Task description
Below are some entries. Reproduce them word for word.

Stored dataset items
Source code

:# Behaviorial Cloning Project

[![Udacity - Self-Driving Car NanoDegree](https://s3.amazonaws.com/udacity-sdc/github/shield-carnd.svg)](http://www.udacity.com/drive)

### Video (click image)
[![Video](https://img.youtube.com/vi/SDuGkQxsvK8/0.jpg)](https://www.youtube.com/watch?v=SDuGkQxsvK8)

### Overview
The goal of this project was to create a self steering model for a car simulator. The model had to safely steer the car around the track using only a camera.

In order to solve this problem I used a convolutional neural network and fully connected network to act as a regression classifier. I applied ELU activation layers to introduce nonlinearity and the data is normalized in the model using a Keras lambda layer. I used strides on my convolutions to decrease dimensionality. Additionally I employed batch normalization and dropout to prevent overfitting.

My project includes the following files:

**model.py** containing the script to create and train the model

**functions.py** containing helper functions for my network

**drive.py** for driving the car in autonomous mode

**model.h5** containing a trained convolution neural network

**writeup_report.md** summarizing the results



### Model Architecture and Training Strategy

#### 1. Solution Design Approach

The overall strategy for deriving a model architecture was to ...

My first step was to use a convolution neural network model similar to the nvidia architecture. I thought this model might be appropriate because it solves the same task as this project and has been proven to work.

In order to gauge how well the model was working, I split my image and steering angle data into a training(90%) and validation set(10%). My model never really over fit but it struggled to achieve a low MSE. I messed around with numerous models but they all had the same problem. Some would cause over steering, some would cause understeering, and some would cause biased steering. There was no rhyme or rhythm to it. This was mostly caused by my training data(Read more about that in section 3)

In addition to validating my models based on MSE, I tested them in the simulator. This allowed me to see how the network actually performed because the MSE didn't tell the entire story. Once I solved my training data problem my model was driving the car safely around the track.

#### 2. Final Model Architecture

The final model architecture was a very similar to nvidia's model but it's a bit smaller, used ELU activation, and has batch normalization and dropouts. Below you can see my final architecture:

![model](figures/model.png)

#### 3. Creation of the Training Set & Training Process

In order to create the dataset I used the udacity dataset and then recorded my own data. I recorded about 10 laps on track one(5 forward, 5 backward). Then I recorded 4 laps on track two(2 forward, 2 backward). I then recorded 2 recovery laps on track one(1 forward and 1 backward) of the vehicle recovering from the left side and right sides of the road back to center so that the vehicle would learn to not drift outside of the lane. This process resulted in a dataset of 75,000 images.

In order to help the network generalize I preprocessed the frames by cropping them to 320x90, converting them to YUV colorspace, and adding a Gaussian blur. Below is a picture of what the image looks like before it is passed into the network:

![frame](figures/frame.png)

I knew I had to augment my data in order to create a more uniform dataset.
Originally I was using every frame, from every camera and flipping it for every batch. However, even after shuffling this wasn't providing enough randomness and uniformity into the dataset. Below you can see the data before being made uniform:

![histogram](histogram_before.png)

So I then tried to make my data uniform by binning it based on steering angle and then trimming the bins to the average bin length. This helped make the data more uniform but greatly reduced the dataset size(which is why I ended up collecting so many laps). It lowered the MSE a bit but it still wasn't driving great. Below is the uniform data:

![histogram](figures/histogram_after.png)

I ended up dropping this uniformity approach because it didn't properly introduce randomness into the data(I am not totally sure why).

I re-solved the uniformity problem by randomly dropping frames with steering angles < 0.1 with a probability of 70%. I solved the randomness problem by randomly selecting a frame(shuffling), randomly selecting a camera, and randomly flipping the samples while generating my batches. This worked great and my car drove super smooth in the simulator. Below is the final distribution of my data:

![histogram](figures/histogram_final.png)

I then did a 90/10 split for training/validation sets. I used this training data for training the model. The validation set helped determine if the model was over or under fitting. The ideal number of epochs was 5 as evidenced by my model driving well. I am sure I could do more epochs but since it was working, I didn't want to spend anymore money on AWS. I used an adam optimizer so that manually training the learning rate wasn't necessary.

Answer for the task
Source code

:# Behaviorial Cloning Project

[![Udacity - Self-Driving Car NanoDegree](https://s3.amazonaws.com/udacity-sdc/github/shield-carnd.svg)](http://www.udacity.com/drive)

### Video (click image)
[![Video](https://img.youtube.com/vi/SDuGkQxsvK8/0.jpg)](https://www.youtube.com/watch?v=SDuGkQxsvK8)

### Overview
The goal of this project was to create a self steering model for a car simulator. The model had to safely steer the car around the track using only a camera.

In order to solve this problem I used a convolutional neural network and fully connected network to act as a regression classifier. I applied ELU activation layers to introduce nonlinearity and the data is normalized in the model using a Keras lambda layer. I used strides on my convolutions to decrease dimensionality. Additionally I employed batch normalization and dropout to prevent overfitting.

My project includes the following files:

**model.py** containing the script to create and train the model

**functions.py** containing helper functions for my network

**drive.py** for driving the car in autonomous mode

**model.h5** containing a trained convolution neural network

**writeup_report.md** summarizing the results



### Model Architecture and Training Strategy

#### 1. Solution Design Approach

The overall strategy for deriving a model architecture was to ...

My first step was to use a convolution neural network model similar to the nvidia architecture. I thought this model might be appropriate because it solves the same task as this project and has been proven to work.

In order to gauge how well the model was working, I split my image and steering angle data into a training(90%) and validation set(10%). My model never really over fit but it struggled to achieve a low MSE. I messed around with numerous models but they all had the same problem. Some would cause over steering, some would cause understeering, and some would cause biased steering. There was no rhyme or rhythm to it. This was mostly caused by my training data(Read more about that in section 3)

In addition to validating my models based on MSE, I tested them in the simulator. This allowed me to see how the network actually performed because the MSE didn't tell the entire story. Once I solved my training data problem my model was driving the car safely around the track.

#### 2. Final Model Architecture

The final model architecture was a very similar to nvidia's model but it's a bit smaller, used ELU activation, and has batch normalization and dropouts. Below you can see my final architecture:

![model](figures/model.png)

#### 3. Creation of the Training Set & Training Process

In order to create the dataset I used the udacity dataset and then recorded my own data. I recorded about 10 laps on track one(5 forward, 5 backward). Then I recorded 4 laps on track two(2 forward, 2 backward). I then recorded 2 recovery laps on track one(1 forward and 1 backward) of the vehicle recovering from the left side and right sides of the road back to center so that the vehicle would learn to not drift outside of the lane. This process resulted in a dataset of 75,000 images.

In order to help the network generalize I preprocessed the frames by cropping them to 320x90, converting them to YUV colorspace, and adding a Gaussian blur. Below is a picture of what the image looks like before it is passed into the network:

![frame](figures/frame.png)

I knew I had to augment my data in order to create a more uniform dataset.
Originally I was using every frame, from every camera and flipping it for every batch. However, even after shuffling this wasn't providing enough randomness and uniformity into the dataset. Below you can see the data before being made uniform:

![histogram](histogram_before.png)

So I then tried to make my data uniform by binning it based on steering angle and then trimming the bins to the average bin length. This helped make the data more uniform but greatly reduced the dataset size(which is why I ended up collecting so many laps). It lowered the MSE a bit but it still wasn't driving great. Below is the uniform data:

![histogram](figures/histogram_after.png)

I ended up dropping this uniformity approach because it didn't properly introduce randomness into the data(I am not totally sure why).

I re-solved the uniformity problem by randomly dropping frames with steering angles < 0.1 with a probability of 70%. I solved the randomness problem by randomly selecting a frame(shuffling), randomly selecting a camera, and randomly flipping the samples while generating my batches. This worked great and my car drove super smooth in the simulator. Below is the final distribution of my data:

![histogram](figures/histogram_final.png)

I then did a 90/10 split for training/validation sets. I used this training data for training the model. The validation set helped determine if the model was over or under fitting. The ideal number of epochs was 5 as evidenced by my model driving well. I am sure I could do more epochs but since it was working, I didn't want to spend anymore money on AWS. I used an adam optimizer so that manually training the learning rate wasn't necessary.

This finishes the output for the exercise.